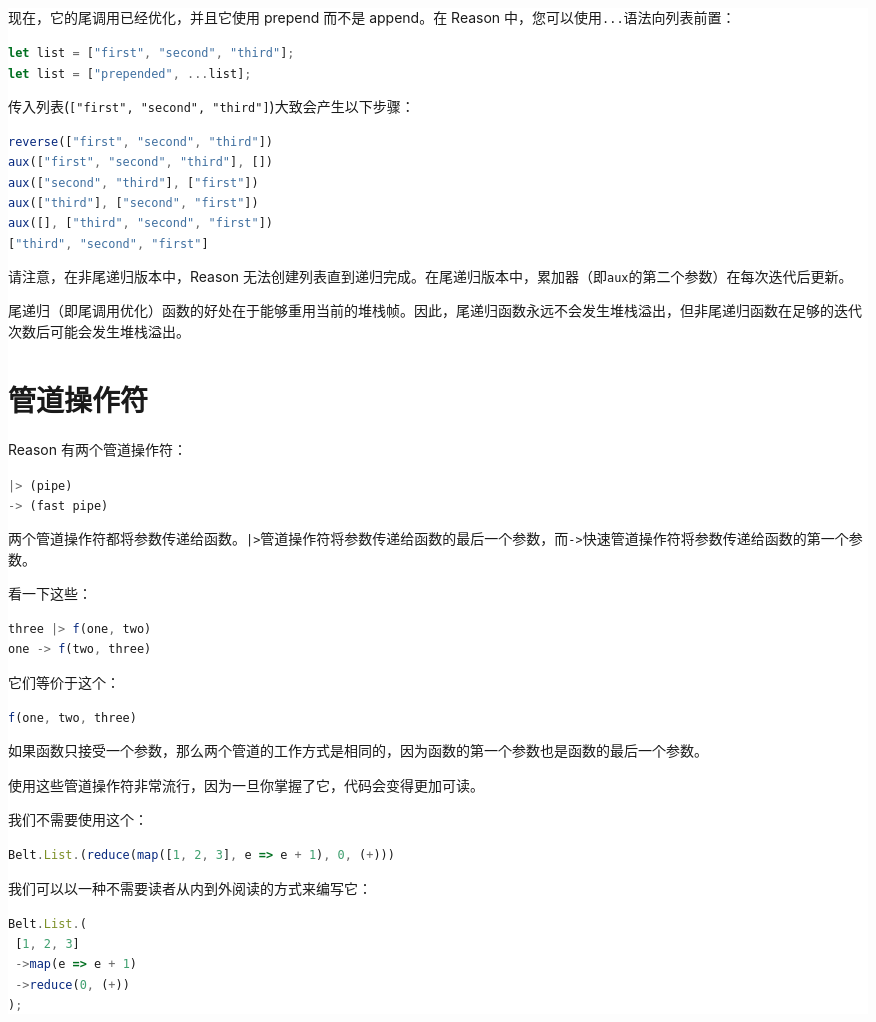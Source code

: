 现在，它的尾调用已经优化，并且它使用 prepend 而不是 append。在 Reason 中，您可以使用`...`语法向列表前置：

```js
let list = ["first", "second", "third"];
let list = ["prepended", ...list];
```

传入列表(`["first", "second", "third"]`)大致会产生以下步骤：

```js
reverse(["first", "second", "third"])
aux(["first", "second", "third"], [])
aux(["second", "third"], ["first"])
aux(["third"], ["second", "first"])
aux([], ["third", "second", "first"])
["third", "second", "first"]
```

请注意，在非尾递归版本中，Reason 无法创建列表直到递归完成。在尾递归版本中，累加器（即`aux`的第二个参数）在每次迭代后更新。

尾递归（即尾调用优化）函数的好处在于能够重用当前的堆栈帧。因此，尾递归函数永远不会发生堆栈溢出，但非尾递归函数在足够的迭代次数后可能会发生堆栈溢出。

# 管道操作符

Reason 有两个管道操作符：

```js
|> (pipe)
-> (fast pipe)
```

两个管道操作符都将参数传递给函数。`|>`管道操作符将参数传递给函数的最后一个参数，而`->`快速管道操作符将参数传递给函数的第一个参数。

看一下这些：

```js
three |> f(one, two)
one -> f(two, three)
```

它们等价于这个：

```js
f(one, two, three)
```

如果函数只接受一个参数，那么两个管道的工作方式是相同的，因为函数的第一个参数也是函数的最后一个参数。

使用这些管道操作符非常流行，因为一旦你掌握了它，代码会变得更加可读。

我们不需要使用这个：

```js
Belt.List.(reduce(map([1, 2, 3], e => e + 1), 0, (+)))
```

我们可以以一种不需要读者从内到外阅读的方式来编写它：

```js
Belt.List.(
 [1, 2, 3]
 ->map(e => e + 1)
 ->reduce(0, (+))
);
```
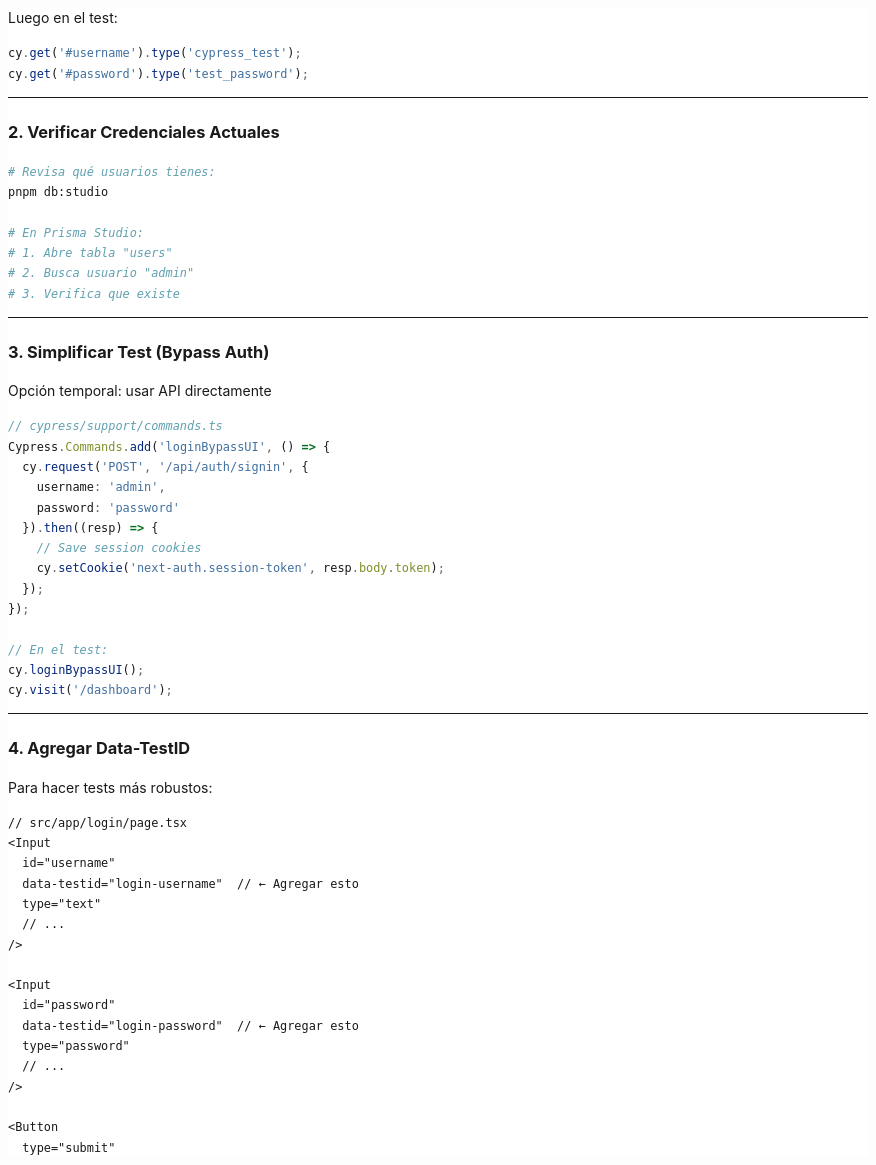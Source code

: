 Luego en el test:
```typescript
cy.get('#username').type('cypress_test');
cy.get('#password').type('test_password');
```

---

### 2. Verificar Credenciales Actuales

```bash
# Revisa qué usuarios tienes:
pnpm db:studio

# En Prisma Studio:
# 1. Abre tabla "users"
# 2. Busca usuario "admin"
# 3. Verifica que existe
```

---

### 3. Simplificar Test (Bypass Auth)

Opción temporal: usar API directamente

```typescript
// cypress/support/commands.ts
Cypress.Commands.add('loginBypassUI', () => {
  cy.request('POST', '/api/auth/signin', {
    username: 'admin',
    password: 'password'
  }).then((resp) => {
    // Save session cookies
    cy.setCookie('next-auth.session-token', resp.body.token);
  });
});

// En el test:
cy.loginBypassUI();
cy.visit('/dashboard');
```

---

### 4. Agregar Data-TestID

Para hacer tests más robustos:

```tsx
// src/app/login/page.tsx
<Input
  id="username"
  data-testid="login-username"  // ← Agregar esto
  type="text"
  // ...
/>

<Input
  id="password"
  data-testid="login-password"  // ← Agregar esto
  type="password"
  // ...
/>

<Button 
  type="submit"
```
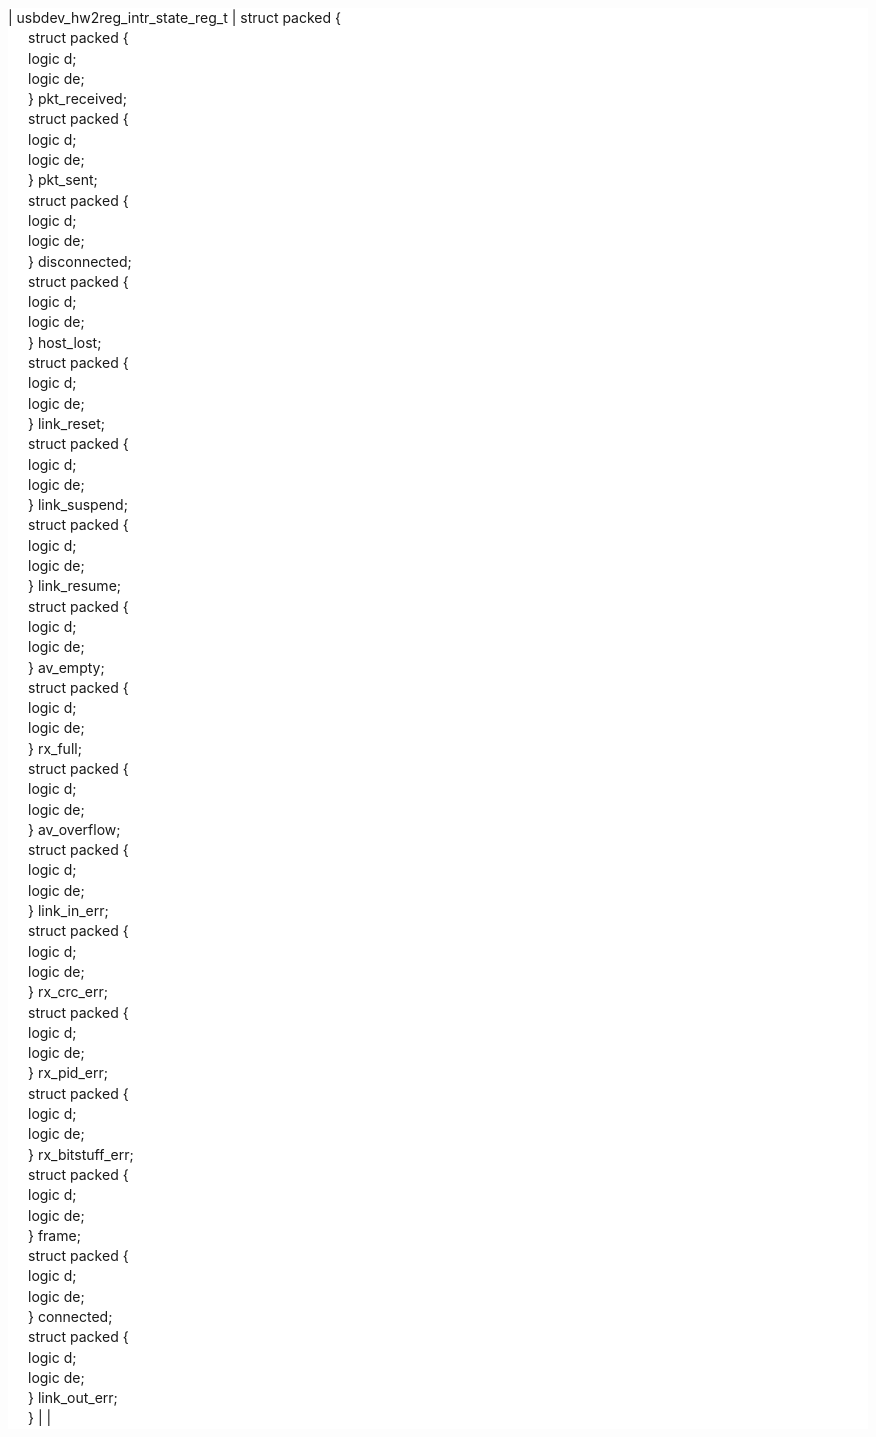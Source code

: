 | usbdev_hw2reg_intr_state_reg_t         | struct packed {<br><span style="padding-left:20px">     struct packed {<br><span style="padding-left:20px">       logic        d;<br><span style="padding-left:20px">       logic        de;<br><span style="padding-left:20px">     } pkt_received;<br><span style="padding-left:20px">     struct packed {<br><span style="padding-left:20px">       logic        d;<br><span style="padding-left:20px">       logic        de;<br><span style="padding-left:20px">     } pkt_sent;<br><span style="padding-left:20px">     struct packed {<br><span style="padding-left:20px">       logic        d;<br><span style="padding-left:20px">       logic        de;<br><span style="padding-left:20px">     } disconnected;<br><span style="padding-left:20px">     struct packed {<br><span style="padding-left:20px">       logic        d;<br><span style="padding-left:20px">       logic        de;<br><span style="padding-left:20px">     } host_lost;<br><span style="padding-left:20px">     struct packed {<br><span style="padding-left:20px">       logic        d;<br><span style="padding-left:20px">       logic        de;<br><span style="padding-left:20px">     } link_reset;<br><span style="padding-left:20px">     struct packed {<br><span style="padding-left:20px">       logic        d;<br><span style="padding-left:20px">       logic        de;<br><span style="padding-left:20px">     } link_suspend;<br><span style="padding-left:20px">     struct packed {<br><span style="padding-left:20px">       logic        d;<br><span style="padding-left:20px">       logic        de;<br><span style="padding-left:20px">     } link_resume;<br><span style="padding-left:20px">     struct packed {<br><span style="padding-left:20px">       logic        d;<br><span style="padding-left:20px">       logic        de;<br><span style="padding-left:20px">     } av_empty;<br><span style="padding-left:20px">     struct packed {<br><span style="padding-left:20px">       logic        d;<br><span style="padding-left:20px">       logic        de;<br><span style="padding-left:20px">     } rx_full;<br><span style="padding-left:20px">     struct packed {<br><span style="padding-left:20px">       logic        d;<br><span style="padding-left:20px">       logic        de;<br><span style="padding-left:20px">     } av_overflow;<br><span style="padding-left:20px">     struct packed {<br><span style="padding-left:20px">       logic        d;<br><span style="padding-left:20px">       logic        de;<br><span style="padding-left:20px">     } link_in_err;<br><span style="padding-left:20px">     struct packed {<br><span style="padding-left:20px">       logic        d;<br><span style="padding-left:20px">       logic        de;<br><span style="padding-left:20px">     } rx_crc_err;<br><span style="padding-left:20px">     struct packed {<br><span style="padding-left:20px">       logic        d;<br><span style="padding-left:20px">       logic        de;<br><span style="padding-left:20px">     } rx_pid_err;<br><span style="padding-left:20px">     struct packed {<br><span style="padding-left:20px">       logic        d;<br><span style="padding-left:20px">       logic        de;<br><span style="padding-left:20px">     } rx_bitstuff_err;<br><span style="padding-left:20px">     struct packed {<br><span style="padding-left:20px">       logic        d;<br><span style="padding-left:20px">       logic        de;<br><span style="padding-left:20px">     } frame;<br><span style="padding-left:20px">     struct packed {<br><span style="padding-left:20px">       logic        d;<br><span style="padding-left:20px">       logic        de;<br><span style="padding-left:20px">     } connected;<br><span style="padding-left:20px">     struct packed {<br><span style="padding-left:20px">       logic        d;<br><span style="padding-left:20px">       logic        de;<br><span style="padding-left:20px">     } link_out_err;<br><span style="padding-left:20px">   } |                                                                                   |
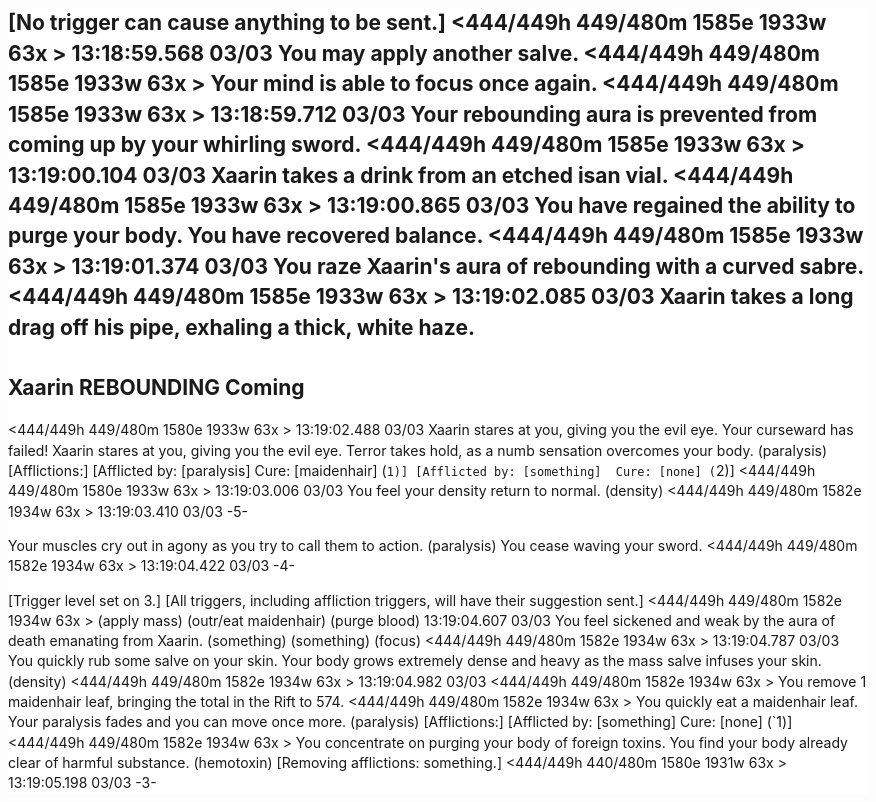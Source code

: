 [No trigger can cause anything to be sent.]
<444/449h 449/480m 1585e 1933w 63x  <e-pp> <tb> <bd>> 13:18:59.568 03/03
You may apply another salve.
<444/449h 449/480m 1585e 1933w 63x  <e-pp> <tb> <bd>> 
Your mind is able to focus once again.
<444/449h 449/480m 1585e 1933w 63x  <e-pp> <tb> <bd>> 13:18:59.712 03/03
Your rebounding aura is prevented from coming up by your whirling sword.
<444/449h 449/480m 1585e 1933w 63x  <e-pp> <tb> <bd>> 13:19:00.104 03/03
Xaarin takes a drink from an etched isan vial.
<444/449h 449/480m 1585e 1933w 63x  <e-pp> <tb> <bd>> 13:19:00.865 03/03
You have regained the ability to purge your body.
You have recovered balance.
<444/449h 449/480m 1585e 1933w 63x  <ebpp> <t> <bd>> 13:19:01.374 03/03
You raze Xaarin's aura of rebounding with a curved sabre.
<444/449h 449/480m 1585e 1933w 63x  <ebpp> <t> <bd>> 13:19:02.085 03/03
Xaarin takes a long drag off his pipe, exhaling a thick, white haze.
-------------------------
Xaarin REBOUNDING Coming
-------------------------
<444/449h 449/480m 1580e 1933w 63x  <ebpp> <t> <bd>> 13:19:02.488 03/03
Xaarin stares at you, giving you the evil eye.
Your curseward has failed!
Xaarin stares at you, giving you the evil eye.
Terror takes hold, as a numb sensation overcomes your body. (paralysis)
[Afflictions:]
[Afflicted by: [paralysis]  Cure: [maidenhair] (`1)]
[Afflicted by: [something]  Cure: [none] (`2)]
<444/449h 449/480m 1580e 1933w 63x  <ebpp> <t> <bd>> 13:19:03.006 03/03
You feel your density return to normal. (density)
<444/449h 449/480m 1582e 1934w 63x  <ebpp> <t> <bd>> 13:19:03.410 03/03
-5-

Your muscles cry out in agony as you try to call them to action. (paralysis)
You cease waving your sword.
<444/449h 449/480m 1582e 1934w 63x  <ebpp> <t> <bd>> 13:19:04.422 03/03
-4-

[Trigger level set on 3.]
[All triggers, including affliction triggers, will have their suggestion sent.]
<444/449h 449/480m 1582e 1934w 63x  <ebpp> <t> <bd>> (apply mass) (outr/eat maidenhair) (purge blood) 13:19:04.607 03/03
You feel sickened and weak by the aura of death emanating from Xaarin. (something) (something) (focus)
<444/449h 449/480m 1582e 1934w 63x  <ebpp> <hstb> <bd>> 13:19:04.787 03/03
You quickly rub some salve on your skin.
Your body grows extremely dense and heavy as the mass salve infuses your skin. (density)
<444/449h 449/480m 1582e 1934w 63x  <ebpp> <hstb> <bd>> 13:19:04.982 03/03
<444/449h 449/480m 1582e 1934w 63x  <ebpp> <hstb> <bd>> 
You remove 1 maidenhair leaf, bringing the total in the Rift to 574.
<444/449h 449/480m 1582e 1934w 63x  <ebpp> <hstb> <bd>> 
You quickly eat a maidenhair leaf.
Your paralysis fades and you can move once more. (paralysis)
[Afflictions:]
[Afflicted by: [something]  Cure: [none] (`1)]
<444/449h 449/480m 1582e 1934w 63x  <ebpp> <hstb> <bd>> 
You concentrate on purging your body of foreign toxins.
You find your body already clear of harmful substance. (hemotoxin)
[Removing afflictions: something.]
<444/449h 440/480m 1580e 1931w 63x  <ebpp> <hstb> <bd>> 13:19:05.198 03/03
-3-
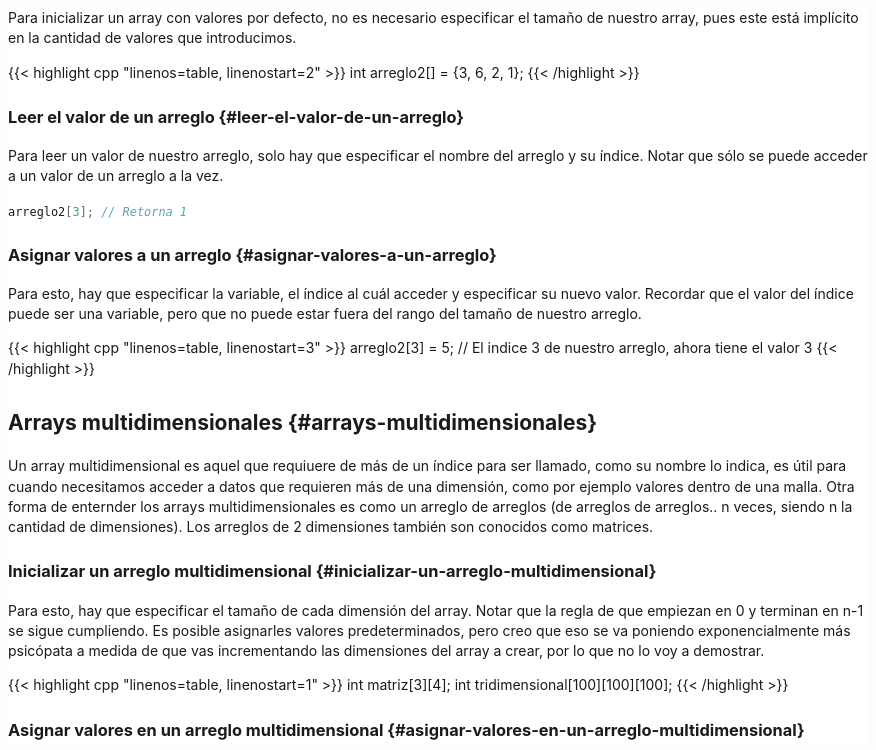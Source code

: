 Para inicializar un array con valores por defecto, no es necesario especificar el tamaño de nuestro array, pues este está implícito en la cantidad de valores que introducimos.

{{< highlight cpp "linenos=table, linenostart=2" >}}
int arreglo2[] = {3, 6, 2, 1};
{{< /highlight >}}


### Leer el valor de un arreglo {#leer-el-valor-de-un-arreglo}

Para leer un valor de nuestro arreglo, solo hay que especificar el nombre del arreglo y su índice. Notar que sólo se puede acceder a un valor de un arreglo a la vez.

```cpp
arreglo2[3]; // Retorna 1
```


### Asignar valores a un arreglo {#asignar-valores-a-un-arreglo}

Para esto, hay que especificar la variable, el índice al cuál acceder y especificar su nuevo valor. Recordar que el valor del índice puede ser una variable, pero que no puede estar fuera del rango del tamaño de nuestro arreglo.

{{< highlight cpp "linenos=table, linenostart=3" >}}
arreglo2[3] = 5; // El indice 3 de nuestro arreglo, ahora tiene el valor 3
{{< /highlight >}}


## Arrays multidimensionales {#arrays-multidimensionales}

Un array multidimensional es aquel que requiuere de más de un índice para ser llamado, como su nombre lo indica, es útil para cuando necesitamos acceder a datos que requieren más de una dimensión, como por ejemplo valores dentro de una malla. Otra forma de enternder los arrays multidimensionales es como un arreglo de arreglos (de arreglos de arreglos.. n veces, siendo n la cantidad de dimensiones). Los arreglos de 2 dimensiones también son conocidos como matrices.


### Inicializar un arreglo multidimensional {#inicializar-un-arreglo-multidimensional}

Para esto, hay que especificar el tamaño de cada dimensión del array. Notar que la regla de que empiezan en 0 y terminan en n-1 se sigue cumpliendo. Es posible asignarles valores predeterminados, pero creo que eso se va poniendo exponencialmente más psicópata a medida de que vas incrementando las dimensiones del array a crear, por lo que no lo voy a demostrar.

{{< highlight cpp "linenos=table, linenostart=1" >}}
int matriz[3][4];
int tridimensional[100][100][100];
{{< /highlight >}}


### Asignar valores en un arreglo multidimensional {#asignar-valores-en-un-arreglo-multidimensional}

◆ ◆ ◆ ◆ ◆

▶ _WHAT THE EXERCISE ASKS_
The result should consist solely of the lines from the one that contains "int tridimensional[100][100][100];" to the last line of the records above, reproduced exactly.

▶ _ANSWER BOX_
int tridimensional[100][100][100];
{{< /highlight >}}


### Asignar valores en un arreglo multidimensional {#asignar-valores-en-un-arreglo-multidimensional}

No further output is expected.